Locate the lines of the listing below that hold "multi", then copy each of them.
---------- Given entries
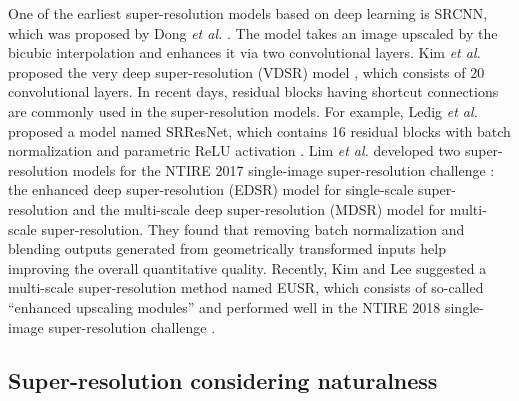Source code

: \documentclass[runningheads]{llncs}
\begin{document}
One of the earliest super-resolution models based on deep learning is SRCNN, which was proposed by Dong \textit{et al.} \cite{dong2014learning}.
The model takes an image upscaled by the bicubic interpolation and enhances it via two convolutional layers.
Kim \textit{et al.} proposed the very deep super-resolution (VDSR) model \cite{kim2016accurate}, which consists of 20 convolutional layers.
In recent days, residual blocks having shortcut connections \cite{he2016deep} are commonly used in the super-resolution models.
For example, Ledig \textit{et al.} \cite{ledig2017photo} proposed a model named SRResNet, which contains 16 residual blocks with batch normalization \cite{ioffe2015batch} and parametric ReLU activation \cite{he2015delving}.
Lim \textit{et al.} \cite{lim2017enhanced} developed two super-resolution models for the NTIRE 2017 single-image super-resolution challenge \cite{timofte2017ntire}: the enhanced deep super-resolution (EDSR) model for single-scale super-resolution and the multi-scale deep super-resolution (MDSR) model for multi-scale super-resolution.
They found that removing batch normalization and blending outputs generated from geometrically transformed inputs help improving the overall quantitative quality.
Recently, Kim and Lee \cite{kim2018deep} suggested a multi-scale super-resolution method named EUSR, which consists of so-called ``enhanced upscaling modules'' and performed well in the NTIRE 2018 single-image super-resolution challenge \cite{timofte2018ntire}.

\subsection{Super-resolution considering naturalness}
\end{document}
--------------------
## Answer box
Lim \textit{et al.} \cite{lim2017enhanced} developed two super-resolution models for the NTIRE 2017 single-image super-resolution challenge \cite{timofte2017ntire}: the enhanced deep super-resolution (EDSR) model for single-scale super-resolution and the multi-scale deep super-resolution (MDSR) model for multi-scale super-resolution.
Recently, Kim and Lee \cite{kim2018deep} suggested a multi-scale super-resolution method named EUSR, which consists of so-called ``enhanced upscaling modules'' and performed well in the NTIRE 2018 single-image super-resolution challenge \cite{timofte2018ntire}.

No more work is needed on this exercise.